Let me show you our beautiful coastline with its working fishing villages, castles and palaces full of history; quaint villages and old cottages, as well as many Art Galleries and museums. It really is an enchanting Kingdom, Scotland's hidden wonder. There are so many things to see and do in Scotland, but it still surprises me that so few tourists visit the Kingdom of Fife in comparison to other parts of the country.


Forth Road and Rail Bridge
Forth Bridges I ALWAYS get a thrill when I come over the Forth Road Bridge. It means I’m crossing into the Kingdom and near home, and as I drive I glance across to the majestic Forth Bridge. What an awesome piece of engineering. It was the world’s first steel bridge and is Scotland’s largest listed building. My Dad used to tell me stories of how his grandfather was one of the 4000 strong team who helped build it. My great-grandfather survived, but 57 men lost their lives the building of this wonderful bridge. So I feel a little claim to that part of history.

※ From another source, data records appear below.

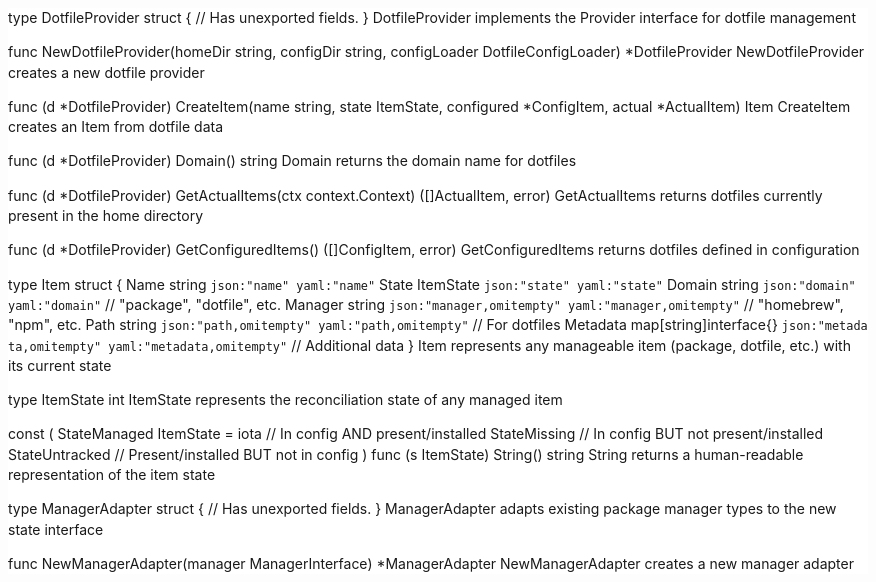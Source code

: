 type DotfileProvider struct {
	// Has unexported fields.
}
    DotfileProvider implements the Provider interface for dotfile management

func NewDotfileProvider(homeDir string, configDir string, configLoader DotfileConfigLoader) *DotfileProvider
    NewDotfileProvider creates a new dotfile provider

func (d *DotfileProvider) CreateItem(name string, state ItemState, configured *ConfigItem, actual *ActualItem) Item
    CreateItem creates an Item from dotfile data

func (d *DotfileProvider) Domain() string
    Domain returns the domain name for dotfiles

func (d *DotfileProvider) GetActualItems(ctx context.Context) ([]ActualItem, error)
    GetActualItems returns dotfiles currently present in the home directory

func (d *DotfileProvider) GetConfiguredItems() ([]ConfigItem, error)
    GetConfiguredItems returns dotfiles defined in configuration

type Item struct {
	Name     string                 `json:"name" yaml:"name"`
	State    ItemState              `json:"state" yaml:"state"`
	Domain   string                 `json:"domain" yaml:"domain"`                         // "package", "dotfile", etc.
	Manager  string                 `json:"manager,omitempty" yaml:"manager,omitempty"`   // "homebrew", "npm", etc.
	Path     string                 `json:"path,omitempty" yaml:"path,omitempty"`         // For dotfiles
	Metadata map[string]interface{} `json:"metadata,omitempty" yaml:"metadata,omitempty"` // Additional data
}
    Item represents any manageable item (package, dotfile, etc.) with its
    current state

type ItemState int
    ItemState represents the reconciliation state of any managed item

const (
	StateManaged   ItemState = iota // In config AND present/installed
	StateMissing                    // In config BUT not present/installed
	StateUntracked                  // Present/installed BUT not in config
)
func (s ItemState) String() string
    String returns a human-readable representation of the item state

type ManagerAdapter struct {
	// Has unexported fields.
}
    ManagerAdapter adapts existing package manager types to the new state
    interface

func NewManagerAdapter(manager ManagerInterface) *ManagerAdapter
    NewManagerAdapter creates a new manager adapter
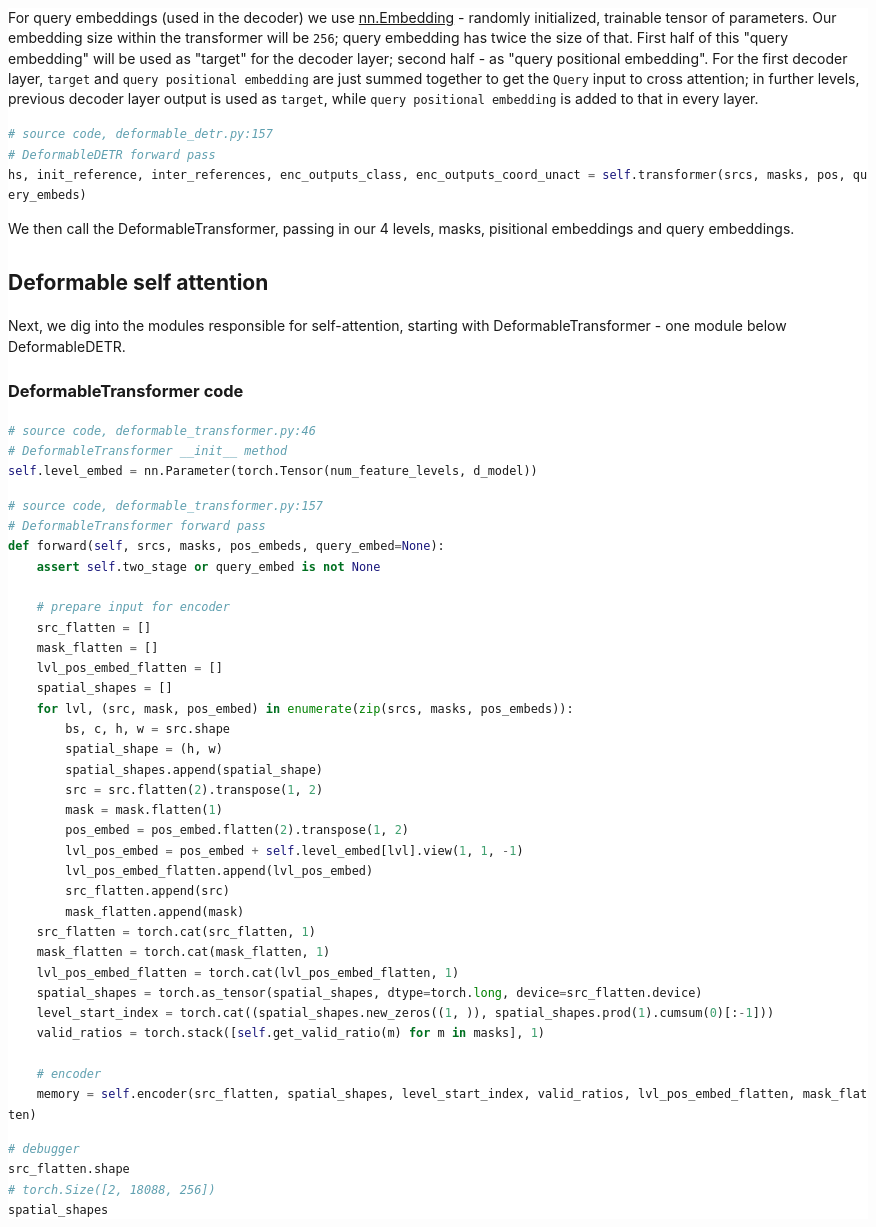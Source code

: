 For query embeddings (used in the decoder) we use [nn.Embedding](https://pytorch.org/docs/stable/generated/torch.nn.Embedding.html) - randomly initialized, trainable tensor of parameters. Our embedding size within the transformer will be `256`; query embedding has twice the size of that. First half of this "query embedding" will be used as "target" for the decoder layer; second half - as "query positional embedding". For the first decoder layer, `target` and `query positional embedding` are just summed together to get the `Query` input to cross attention; in further levels, previous decoder layer output is used as `target`, while `query positional embedding` is added to that in every layer.  

```python
# source code, deformable_detr.py:157
# DeformableDETR forward pass
hs, init_reference, inter_references, enc_outputs_class, enc_outputs_coord_unact = self.transformer(srcs, masks, pos, query_embeds)
```
We then call the DeformableTransformer, passing in our 4 levels, masks, pisitional embeddings and query embeddings.  
## Deformable self attention
Next, we dig into the modules responsible for self-attention, starting with DeformableTransformer - one module below DeformableDETR.  
### DeformableTransformer code
```python
# source code, deformable_transformer.py:46
# DeformableTransformer __init__ method
self.level_embed = nn.Parameter(torch.Tensor(num_feature_levels, d_model))
```
```python
# source code, deformable_transformer.py:157
# DeformableTransformer forward pass
def forward(self, srcs, masks, pos_embeds, query_embed=None):
    assert self.two_stage or query_embed is not None

    # prepare input for encoder
    src_flatten = []
    mask_flatten = []
    lvl_pos_embed_flatten = []
    spatial_shapes = []
    for lvl, (src, mask, pos_embed) in enumerate(zip(srcs, masks, pos_embeds)):
        bs, c, h, w = src.shape
        spatial_shape = (h, w)
        spatial_shapes.append(spatial_shape)
        src = src.flatten(2).transpose(1, 2)
        mask = mask.flatten(1)
        pos_embed = pos_embed.flatten(2).transpose(1, 2)
        lvl_pos_embed = pos_embed + self.level_embed[lvl].view(1, 1, -1)
        lvl_pos_embed_flatten.append(lvl_pos_embed)
        src_flatten.append(src)
        mask_flatten.append(mask)
    src_flatten = torch.cat(src_flatten, 1)
    mask_flatten = torch.cat(mask_flatten, 1)
    lvl_pos_embed_flatten = torch.cat(lvl_pos_embed_flatten, 1)
    spatial_shapes = torch.as_tensor(spatial_shapes, dtype=torch.long, device=src_flatten.device)
    level_start_index = torch.cat((spatial_shapes.new_zeros((1, )), spatial_shapes.prod(1).cumsum(0)[:-1]))
    valid_ratios = torch.stack([self.get_valid_ratio(m) for m in masks], 1)

    # encoder
    memory = self.encoder(src_flatten, spatial_shapes, level_start_index, valid_ratios, lvl_pos_embed_flatten, mask_flatten)
```
```python
# debugger
src_flatten.shape
# torch.Size([2, 18088, 256])
spatial_shapes
```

Walking along the Fife Coastal Path is very popular. It runs for around 80 miles along the coast of Fife, from the Forth Bridge area right round to the Tay Bridge. It's a journey well worth taking, even if just for a couple of hours. You'll be able to explore both naturally beautiful landscapes as well some wonderful historic ruins. There are so many things to see and do in Scotland, but when you explore the Fife coastline and there's something for everyone, for young and old alike. If you go along the coastal walk you'll have the chance to see and 'experience' the wildlife and flora, catching sight of the dolphins and seals, or even a whale!!

But first let me introduce to some of lovely towns and villages, which I love to explore. It is so easy for all of us to take it for granted the place we live, but for me, Fife is so enchanting and beautiful, that there are places I never tire of visiting. I feel very privileged to call it home and hope you might become as enchanted with it as I am.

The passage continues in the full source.